- _What you need to do_
Make an exact copy of the lines from the top of the entries below through the line with "Hello, folks! <img". Leave all pictures out.

- _Recorded data_

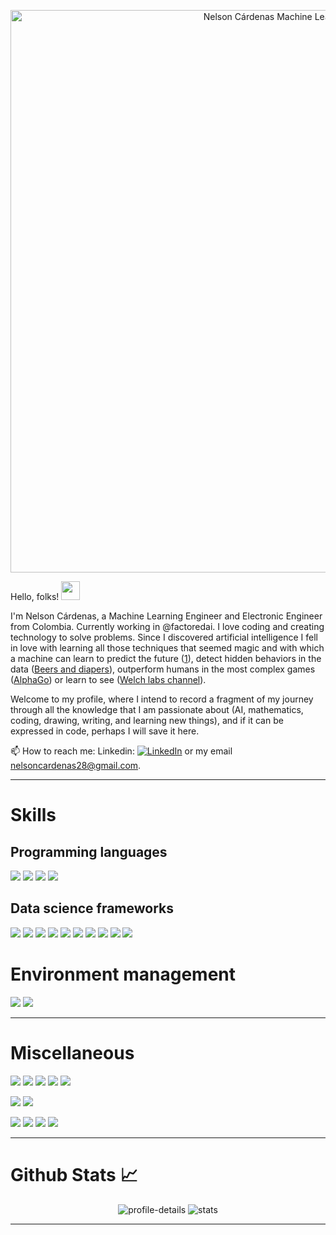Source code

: <p align="center">
    <img src="https://github.com/nelsoncardenas/nelsoncardenas/blob/main/images/MLE.gif" width="900" alt="Nelson Cárdenas Machine Learning Engineer">
</p>

Hello, folks! <img src="https://raw.githubusercontent.com/MartinHeinz/MartinHeinz/master/wave.gif" width="30px">

I'm Nelson Cárdenas, a Machine Learning Engineer and Electronic Engineer from Colombia. Currently working in @factoredai. I love coding and creating technology to solve problems. Since I discovered artificial intelligence I fell in love with learning all those techniques that seemed magic and with which a machine can learn to predict the future ([1]), detect hidden behaviors in the data ([Beers and diapers](2)), outperform humans in the most complex games ([AlphaGo](3)) or learn to see ([Welch labs channel](4)).

Welcome to my profile, where I intend to record a fragment of my journey through all the knowledge that I am passionate about (AI, mathematics, coding, drawing, writing, and learning new things), and if it can be expressed in code, perhaps I will save it here.

📫  How to reach me: Linkedin: [![LinkedIn][1.1]][5] or my email nelsoncardenas28@gmail.com.

---
# Skills
## Programming languages
![](https://img.shields.io/badge/-Python-informational?style=for-the-badge&logo=python&logoColor=white&color=3776AB)
![](https://img.shields.io/badge/-C%20for%20microcontrollers-informational?style=for-the-badge&logo=c&logoColor=white&color=A8B9CC)
![](https://img.shields.io/badge/-Arduino-informational?style=for-the-badge&logo=arduino&logoColor=white&color=00979D)
![](https://custom-icon-badges.herokuapp.com/badge/-Matlab-informational?style=for-the-badge&logo=matlab&color=ff9959)

## Data science frameworks
![](https://img.shields.io/badge/-scikit_learn-informational?style=for-the-badge&logo=scikit-learn&logoColor=white&color=F7931E)
![](https://img.shields.io/badge/-Tensorflow-informational?style=for-the-badge&logo=TensorFlow&logoColor=white&color=FF6F00)
![](https://img.shields.io/badge/-Keras-informational?style=for-the-badge&logo=Keras&logoColor=white&color=D00000)
![](https://img.shields.io/badge/-Matplotlib-informational?style=for-the-badge&logo=Matplotlib&logoColor=white&color=10557c)
![](https://img.shields.io/badge/-Seaborn-informational?style=for-the-badge&logo=seaborn&logoColor=white&color=444876)
![](https://img.shields.io/badge/-Plotly-informational?style=for-the-badge&logo=Plotly&logoColor=white&color=3F4F75)
![](https://img.shields.io/badge/-NumPy-informational?style=for-the-badge&logo=NumPy&logoColor=white&color=013243)
![](https://img.shields.io/badge/-Pandas-informational?style=for-the-badge&logo=Pandas&logoColor=white&color=150458)
![](https://img.shields.io/badge/-SciPy-informational?style=for-the-badge&logo=SciPy&logoColor=white&color=8CAAE6)
![](https://img.shields.io/badge/-NLTK-informational?style=for-the-badge&logo=nltk&logoColor=white&color=404040)

# Environment management
![](https://img.shields.io/badge/-Anaconda-informational?style=for-the-badge&logo=Anaconda&logoColor=white&color=44A833)
![](https://img.shields.io/badge/-venv-informational?style=for-the-badge&logo=venv&logoColor=white&color=013243)

---

# Miscellaneous
![](https://img.shields.io/badge/-Airflow-informational?style=for-the-badge&logo=ApacheAirflow&logoColor=white&color=017CEE)
![](https://img.shields.io/badge/-Docker-informational?style=for-the-badge&logo=docker&logoColor=white&color=2496ED)
![](https://img.shields.io/badge/-FastAPI-informational?style=for-the-badge&logo=fastapi&logoColor=white&color=009688)
![](https://img.shields.io/badge/-OOP-informational?style=for-the-badge&logo=Roundcube&logoColor=white&color=44A833)
![](https://img.shields.io/badge/-Version_control-informational?style=for-the-badge&logo=git&logoColor=white&color=F05032)

![](https://img.shields.io/badge/-Data_analysis-informational?style=for-the-badge&logo=GooglePodcasts&logoColor=white&color=FFC98B)
![](https://img.shields.io/badge/-Machine_Learning-informational?style=for-the-badge&logo=AIOHTTP&logoColor=white&color=FFB284)

![](https://img.shields.io/badge/-Web_scraping-informational?style=for-the-badge&logo=WebMoney&logoColor=white&color=1A1F6C)
![](https://img.shields.io/badge/-Task_automation-informational?style=for-the-badge&logo=Probot&logoColor=white&color=00B0D8)
![](https://img.shields.io/badge/-Command_line_interface-informational?style=for-the-badge&logo=windowsterminal&logoColor=white&color=4D4D4D)
![](https://img.shields.io/badge/-AWS-informational?style=for-the-badge&logo=AmazonAWS&logoColor=white&color=232F3E)

---
#  Github Stats 📈
<p align="center">
    <img src="https://github-profile-summary-cards.vercel.app/api/cards/profile-details?username=nelsoncardenas&theme=nord_bright" alt="profile-details">
    <img src="https://github-profile-summary-cards.vercel.app/api/cards/stats?username=nelsoncardenas&theme=nord_bright" alt="stats">
</p>



---
<!-- Links -->

[1]: https://www.globalreach.com/global-reach-media/blog/2020/08/10/google-predicts-the-future-with-updates-to-analytics
[2]: https://tdwi.org/articles/2016/11/15/beer-and-diapers-impossible-correlation.aspx
[3]: https://en.wikipedia.org/wiki/AlphaGo
[4]: https://www.youtube.com/watch?v=i8D90DkCLhI&list=PLiaHhY2iBX9ihLasvE8BKnS2Xg8AhY6iV
[5]: https://www.linkedin.com/in/nelsonkrdenas/

<!-- Icons -->

[1.1]: https://raw.githubusercontent.com/MartinHeinz/MartinHeinz/master/linkedin-3-16.png (LinkedIn icon without padding)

- _Output of the exercise_
Source code

: <p align="center">
    <img src="https://github.com/nelsoncardenas/nelsoncardenas/blob/main/images/MLE.gif" width="900" alt="Nelson Cárdenas Machine Learning Engineer">
</p>

Hello, folks! <img src="https://raw.githubusercontent.com/MartinHeinz/MartinHeinz/master/wave.gif" width="30px">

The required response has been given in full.